## Activity:
For every line in the entries that contains "project", show the whole line.

[Input data Boundary: Start]

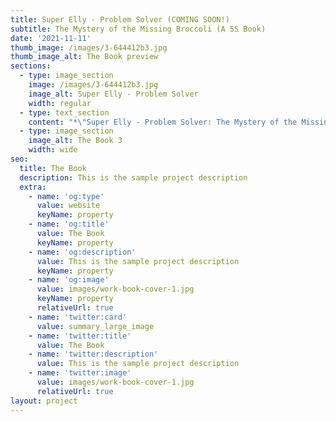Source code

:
 ```yaml
---
title: Super Elly - Problem Solver (COMING SOON!)
subtitle: The Mystery of the Missing Broccoli (A 5S Book)
date: '2021-11-11'
thumb_image: /images/3-644412b3.jpg
thumb_image_alt: The Book preview
sections:
  - type: image_section
    image: /images/3-644412b3.jpg
    image_alt: Super Elly - Problem Solver
    width: regular
  - type: text_section
    content: "*\"Super Elly - Problem Solver: The Mystery of the Missing Broccoli\"* is the second book in the Elly Problem Solving Books series that includes *\"Why is Elly Covered in Jelly?\" which* debuted as #1 in New Releases for both Early Childhood Education and Children's Asia & Asian America Stories!\n\nResearch has shown that children who are taught critical thinking skills become smarter, more independent, and more creative.\n\nWith this book children of all ages can easily learn the 5S methodology that has been used for decades in Fortune 500 organizations, in a fun story with beautiful illustrations. The 5S methodology was developed in Japan and has helped to enable major advances in multiple industries including manufacturing, healthcare, education, and government. This book also introduces the concept of visual management within 5S. \_These foundational concepts can be applied everywhere and spur children to apply the concepts at home and school.\n\nJoin Elly and Millie as they figure out the mystery of the missing broccoli. \_What will they do to find the missing broccoli and make sure the broccoli does not go missing again? \_Another book in the Elly Problem Solving Series that parents and children both love to read, with a very funny story and vibrant pictures that spark conversation after the story is over.\n"
  - type: image_section
    image_alt: The Book 3
    width: wide
seo:
  title: The Book
  description: This is the sample project description
  extra:
    - name: 'og:type'
      value: website
      keyName: property
    - name: 'og:title'
      value: The Book
      keyName: property
    - name: 'og:description'
      value: This is the sample project description
      keyName: property
    - name: 'og:image'
      value: images/work-book-cover-1.jpg
      keyName: property
      relativeUrl: true
    - name: 'twitter:card'
      value: summary_large_image
    - name: 'twitter:title'
      value: The Book
    - name: 'twitter:description'
      value: This is the sample project description
    - name: 'twitter:image'
      value: images/work-book-cover-1.jpg
      relativeUrl: true
layout: project
---
```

[Input data Boundary: End]

## Response to the exercise:
  description: This is the sample project description
      value: This is the sample project description
      value: This is the sample project description
layout: project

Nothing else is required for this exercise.